I must have sounded desperate. Maybe I was. My hope was that an extra dollar or two wouldn’t make the difference between what I saw as two unambiguous futures for them—one where they looked for the book again and one where they never looked back.
The course enrolls first- and second-year students, most of whom take it as an elective and so probably won’t ever see me inside a classroom again. Our books are the only ones some will read cover-to-cover during their years in college. The Fire Next Time is the most demanding on the syllabus, despite being the shortest, barely able to be called a book of essays because there are only two of them.
The first essay, originally published in The Progressive in 1962, is written as a letter to Baldwin’s fifteen-year-old nephew. Its ten pages say enough about what we now call structural racism and white privilege to rouse even the laziest would-be censors to action. The second essay begins with the story of Baldwin rejecting his Harlem church and the fiction of security it promised, but it soon evolves into a full-throated rebuke of white Americans and their childish fantasies that he had outgrown. It’s a jeremiad to awe the Puritans and shame their latter-day imitators.
If The Fire Next Time (and the people teaching it) aim to indoctrinate, it might do well for us to know what, exactly, the doctrine is. It can’t be that white Americans are incorrigibly racist and that Black Americans have all the answers. Baldwin renounced his church because it excluded white people—Jews and gentiles alike—at the same time it cheated its own. And he was embarrassed to tell the Nation of Islam’s Elijah Muhammad—who believed in a holy Black nation—that he wished to be dropped off to meet some white friends for a drink.
The fallacy behind this latest war on books is that our first impression of a title should be our last. The power of first impressions is, unsurprisingly, the basic principle behind racism as well. And although The Fire Next Time calls for white Americans to examine their first impressions of Black Americans, it demands that they examine their first impressions of themselves too—before it is too late. “Therefore, whatever white people do not know about Negroes,” Baldwin writes, “reveals, precisely and inexorably, what they do not know about themselves.”
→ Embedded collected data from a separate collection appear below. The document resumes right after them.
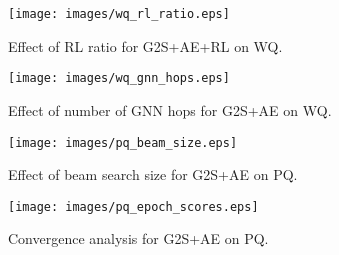 \documentclass[journal]{IEEEtran}
\begin{document}
\begin{table}[!htb]
\vspace{-3mm}
\caption{Results of RL-based G2S+AE on PQ.}
\label{table:pq_rl_results}
\begin{center}
\addtolength{\tabcolsep}{-3.8pt}
\end{center}
\vspace{-2mm}

\end{table}



\begin{figure}[!htb]
  \vspace{-1mm}
  \centering
   \texttt{[image: images/wq\_rl\_ratio.eps]}
  \caption{Effect of RL ratio for G2S+AE+RL on WQ.}
  \label{fig:rl_ratio}
  \vspace{-2mm}
\end{figure}


\begin{figure}[!htb]
  \vspace{-2mm}
  \centering
    \texttt{[image: images/wq\_gnn\_hops.eps]}
  \caption{Effect of number of GNN hops for G2S+AE on WQ.}
  \label{fig:gnn_hops}
  \vspace{-1mm}
\end{figure}




\begin{figure}[!htb]
  \vspace{-2mm}
  \centering
   \texttt{[image: images/pq\_beam\_size.eps]}
  \caption{Effect of beam search size for G2S+AE on PQ.}
  \label{fig:beam_size}
  \vspace{-2mm}
\end{figure}




\begin{figure}[!htb]
  \vspace{-1mm}
  \centering
   \texttt{[image: images/pq\_epoch\_scores.eps]}
  \caption{Convergence analysis for G2S+AE on PQ.}
  \label{fig:convergence}
  \vspace{-4mm}
\end{figure}
\end{document}

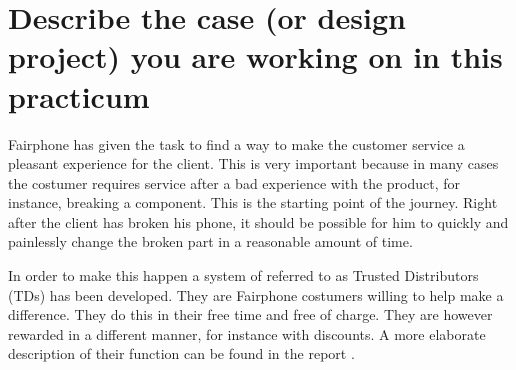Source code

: \section{Describe the case (or design project) you are working on in this practicum}
Fairphone has given the task to find a way to make the customer service a pleasant experience for the client.
This is very important because in many cases the costumer requires service after a bad experience with the product, for instance, breaking a component.
This is the starting point of the journey.
Right after the client has broken his phone, it should be possible for him to quickly and painlessly change the broken part in a reasonable amount of time.


In order to make this happen a system of referred to as Trusted Distributors (TDs) has been developed.
They are Fairphone costumers willing to help make a difference.
They do this in their free time and free of charge.
They are however rewarded in a different manner, for instance with discounts.
A more elaborate description of their function can be found in the report \cite{ExploreLab}.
Commemorating the anniversary of The Fire Next Time risks missing the point, given that its title and last sentence appear to float an ultimatum whose deadline has long passed. But the book, if not history, will wait for us. It wants us to see ourselves in its words, not bully us into miming them. It can take time to fit Baldwin’s grand, circuitous language into the shape of our own lives, but it is the only way reading it will mean anything when we need it to.
Doctrines, on the other hand, are easy to read. Their message, learned by rote, doesn’t change. The word comes to you, strictly speaking, not the other way around. In class, a favorite student admitted that she had read The Fire Next Time and felt its importance, but now could not, for the life of her, explain it to anyone. I wanted her to hold onto the book because I thought that it could change for her, opening itself up anew over time.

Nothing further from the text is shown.